Yes,I get that you’re a leftist who seeks to appropriate wealth from others and redistribute it based on a mob-rule highly centralized authoritarian government. I prefer living in a constitutional republic with a government with limited enumerated powers and strong protections for minorities, and distributed, decentralized power as much as possible

[Yes, it’s true that the U.S. government has moved fairly far from the system at the founding (and yes, I know the founders weren’t perfect…), but we are still closer to that than what you are suggesting.]
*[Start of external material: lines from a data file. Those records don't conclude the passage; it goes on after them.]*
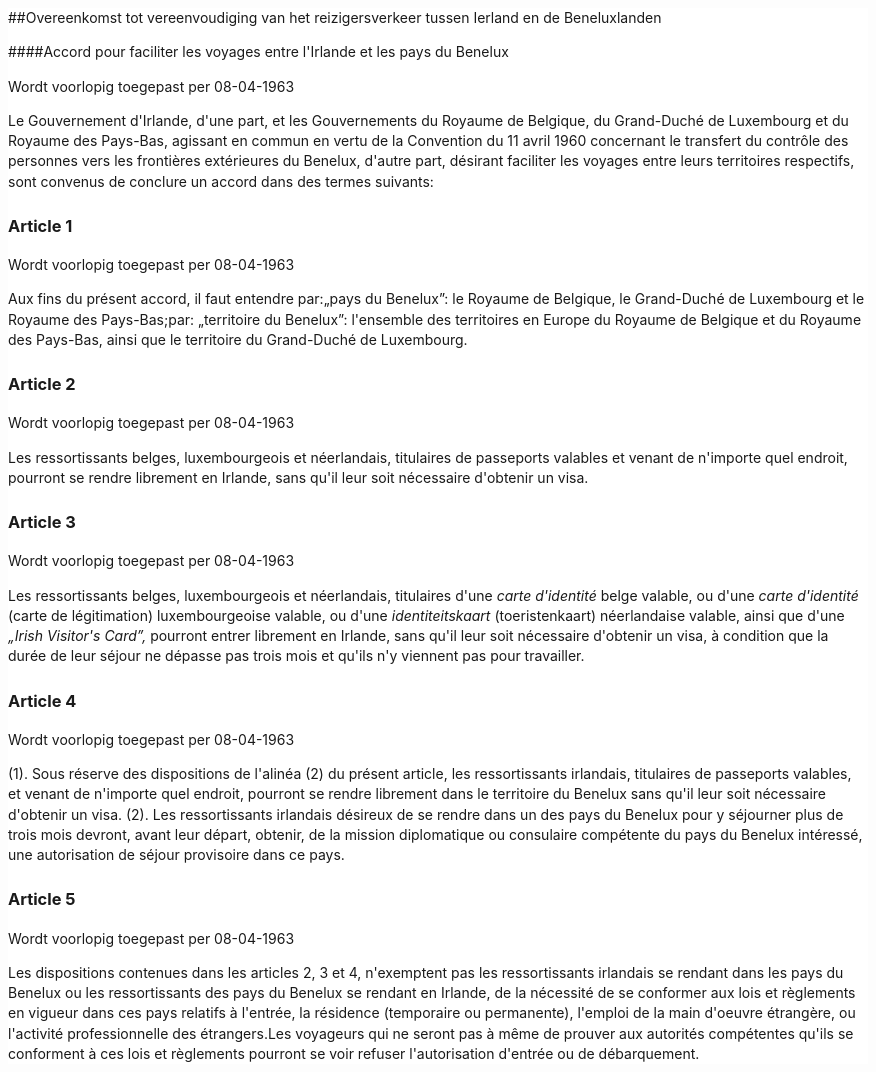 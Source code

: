 <meta http-equiv='Content-Type' content='text/html; charset=utf-8' />

##Overeenkomst tot vereenvoudiging van het reizigersverkeer tussen Ierland en de Beneluxlanden

####Accord pour faciliter les voyages entre l'Irlande et les pays du Benelux

Wordt voorlopig toegepast per 08-04-1963 

Le Gouvernement d'Irlande, d'une part, et les Gouvernements du Royaume de Belgique, du Grand-Duché de Luxembourg et du Royaume des Pays-Bas, agissant en commun en vertu de la Convention du 11 avril 1960 concernant le transfert du contrôle des personnes vers les frontières extérieures du Benelux, d'autre part, désirant faciliter les voyages entre leurs territoires respectifs, sont convenus de conclure un accord dans des termes suivants:

### Article  1  
Wordt voorlopig toegepast per 08-04-1963 

Aux fins du présent accord, il faut entendre par:„pays du Benelux”: le Royaume de Belgique, le Grand-Duché de Luxembourg et le Royaume des Pays-Bas;par: „territoire du Benelux”: l'ensemble des territoires en Europe du Royaume de Belgique et du Royaume des Pays-Bas, ainsi que le territoire du Grand-Duché de Luxembourg.

### Article  2  
Wordt voorlopig toegepast per 08-04-1963 

Les ressortissants belges, luxembourgeois et néerlandais, titulaires de passeports valables et venant de n'importe quel endroit, pourront se rendre librement en Irlande, sans qu'il leur soit nécessaire d'obtenir un visa.

### Article  3  
Wordt voorlopig toegepast per 08-04-1963 

Les ressortissants belges, luxembourgeois et néerlandais, titulaires d'une *carte d'identité* belge valable, ou d'une *carte d'identité* (carte de légitimation) luxembourgeoise valable, ou d'une *identiteitskaart* (toeristenkaart) néerlandaise valable, ainsi que d'une *„Irish Visitor's Card”,* pourront entrer librement en Irlande, sans qu'il leur soit nécessaire d'obtenir un visa, à condition que la durée de leur séjour ne dépasse pas trois mois et qu'ils n'y viennent pas pour travailler.

### Article  4  
Wordt voorlopig toegepast per 08-04-1963 

(1). Sous réserve des dispositions de l'alinéa (2) du présent article, les ressortissants irlandais, titulaires de passeports valables, et venant de n'importe quel endroit, pourront se rendre librement dans le territoire du Benelux sans qu'il leur soit nécessaire d'obtenir un visa.
(2). Les ressortissants irlandais désireux de se rendre dans un des pays du Benelux pour y séjourner plus de trois mois devront, avant leur départ, obtenir, de la mission diplomatique ou consulaire compétente du pays du Benelux intéressé, une autorisation de séjour provisoire dans ce pays.

### Article  5  
Wordt voorlopig toegepast per 08-04-1963 

Les dispositions contenues dans les articles 2, 3 et 4, n'exemptent pas les ressortissants irlandais se rendant dans les pays du Benelux ou les ressortissants des pays du Benelux se rendant en Irlande, de la nécessité de se conformer aux lois et règlements en vigueur dans ces pays relatifs à l'entrée, la résidence (temporaire ou permanente), l'emploi de la main d'oeuvre étrangère, ou l'activité professionnelle des étrangers.Les voyageurs qui ne seront pas à même de prouver aux autorités compétentes qu'ils se conforment à ces lois et règlements pourront se voir refuser l'autorisation d'entrée ou de débarquement.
But so long as we are playing: I’d change things to still a bi-cameral legislature [and same separate executive branch] but the Senate would be elected partly based on regions as today - say, roughly, 1 Senator for each of the 50 states - while the other half of the Senate would be elected proportionately based on taxes paid. A more equitable variation of the old House of Lords, and a bit like the original intention of the Senate (prevent the central fed government from having too much power over the states. The House would be more or less exactly as today.

And I said up states in the identical fashion, although the state Senate elections would be purely based on state taxes paid.

With such a system, it would make it harder for political authoritarian mobs to tax wealth to redistribute it. Not impossible, but harder.

And of course I’d make it much harder to pass new laws, and to do crony-type stuff at the Federal level. But now we’re getting into way too much detail.

thanks for playing… 😏

Back to the original point, “taxation without representation” is still just a slogan to try to increase Democrat power in Congress. period. the idea that the people in D.C. are actually not represented in practice is ridiculous. and again, anyone who feels that way can always move. It’s still a (relatively) free country…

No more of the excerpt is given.